Even early skeptics, like Saul Alinsky, who founded modern community organizing, and his protégé Nick von Hoffman, came to recognize the promise of that synthesis. In 1961, von Hoffman hosted an impromptu event for a group of Freedom Riders in Chicago. To his surprise, the talk attracted a huge crowd. That night, he called Alinsky in a frenzy. “We should toss out everything we are doing organizationally,” he told his mentor, “and work on the premise that this is the moment of the whirlwind, that we are no longer organizing but guiding a social movement.”

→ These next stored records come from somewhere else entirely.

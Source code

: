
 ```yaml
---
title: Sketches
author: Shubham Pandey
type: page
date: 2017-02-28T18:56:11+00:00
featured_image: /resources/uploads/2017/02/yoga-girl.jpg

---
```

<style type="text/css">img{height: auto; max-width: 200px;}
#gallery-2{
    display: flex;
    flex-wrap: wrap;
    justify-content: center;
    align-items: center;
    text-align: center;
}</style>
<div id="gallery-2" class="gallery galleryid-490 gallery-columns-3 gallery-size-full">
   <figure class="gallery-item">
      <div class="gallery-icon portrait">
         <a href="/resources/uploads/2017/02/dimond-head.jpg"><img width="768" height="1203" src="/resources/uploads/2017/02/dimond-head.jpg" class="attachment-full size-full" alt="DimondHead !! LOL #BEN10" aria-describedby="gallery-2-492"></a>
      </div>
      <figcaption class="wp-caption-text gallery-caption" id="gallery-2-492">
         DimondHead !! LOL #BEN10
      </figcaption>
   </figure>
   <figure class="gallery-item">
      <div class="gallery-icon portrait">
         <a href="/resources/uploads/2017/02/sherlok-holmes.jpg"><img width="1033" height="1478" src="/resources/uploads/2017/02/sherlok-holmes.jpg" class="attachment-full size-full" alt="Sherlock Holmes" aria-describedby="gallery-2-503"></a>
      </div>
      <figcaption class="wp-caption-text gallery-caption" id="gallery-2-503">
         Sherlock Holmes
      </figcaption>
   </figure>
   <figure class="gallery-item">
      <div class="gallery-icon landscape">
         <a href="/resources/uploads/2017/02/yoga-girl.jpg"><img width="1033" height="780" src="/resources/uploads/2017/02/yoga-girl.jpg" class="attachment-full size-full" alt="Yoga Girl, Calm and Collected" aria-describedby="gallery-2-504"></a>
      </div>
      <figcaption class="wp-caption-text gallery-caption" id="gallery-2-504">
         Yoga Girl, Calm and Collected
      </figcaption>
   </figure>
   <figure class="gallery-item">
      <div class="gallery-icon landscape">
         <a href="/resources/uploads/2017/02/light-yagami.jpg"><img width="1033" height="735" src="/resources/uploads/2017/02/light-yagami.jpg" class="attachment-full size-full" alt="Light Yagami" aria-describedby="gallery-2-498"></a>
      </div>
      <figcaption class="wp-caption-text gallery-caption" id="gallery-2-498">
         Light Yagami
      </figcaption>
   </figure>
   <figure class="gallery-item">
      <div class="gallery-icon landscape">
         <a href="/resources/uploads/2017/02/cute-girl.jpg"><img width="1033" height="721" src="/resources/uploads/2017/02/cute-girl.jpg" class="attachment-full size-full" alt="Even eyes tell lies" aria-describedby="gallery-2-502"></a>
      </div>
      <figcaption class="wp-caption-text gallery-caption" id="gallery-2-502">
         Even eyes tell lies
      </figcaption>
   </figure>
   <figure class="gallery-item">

In my interviews with the leaders of the Sunrise Movement, von Hoffman’s term, “the whirlwind,” came up repeatedly, standing out from the more prosaic, sociological words the activists used to describe their goals. To them, the whirlwind evokes something essential and visceral about what it feels like to be involved in a wave of political upheaval. The whirlwind disorients, defies gravity, upends things and leaves them in a new place.

Blazevic told me that she and Sunrise’s founders began by looking at Birmingham, Alabama, in the spring of 1963. What would it take, she asked herself, to create a similar whirlwind moment around a wildfire or a hurricane?

They ultimately settled on a hybrid approach: Theatrical encounters with politicians and public figures would polarize the public and mobilize new members, while more traditional organizing would build up a network at the local level. For six months before the midterms, Sunrise ran “Sunrise Semester,” gathering dozens of young people in key House districts, where they lived in movement houses and underwent intense trainings, helping elect some Democrats and targeting others with civil disobedience tactics, often risking arrest.

The Pelosi sit-in was a culmination of these efforts, and a perfect demonstration of Sunrise’s hybrid model. The activists had built trust and ideological unity through structured campaign work; these slower and more invisible steps allowed them to stage a dramatic mass protest.

Sunrise isn’t the only group to borrow Momentum’s tactics in recent years. Cosecha, an immigrant rights group, and If Not Now, a group for young Jews critical of the Israeli occupation, have also drawn from Momentum’s teachings. But neither has captured the public imagination to quite the same degree. One possible reason is that Sunrise has perfected a flair for theatrics and storytelling. The sit-in at Nancy Pelosi’s office had a compelling protagonist (as Blazevic puts it, “the young person who’s in the fight of their fucking lives”) and a clear enemy—fossil fuel oligarchs and any member of Congress doing their bidding.

Sunrise’s leaders know there’s no way to achieve their goals without fundamentally shifting the political ground beneath their feet. Their acute appreciation for the enormity of the task frees them to be unapologetic and ambitious in a way other groups cannot. “Young people are the most politically liberated force in our country right now,” Becca Rast, a Sunrise board member, told me. “We have less to lose than any other generation, and everything to gain. We can be radical. We can be visionary.”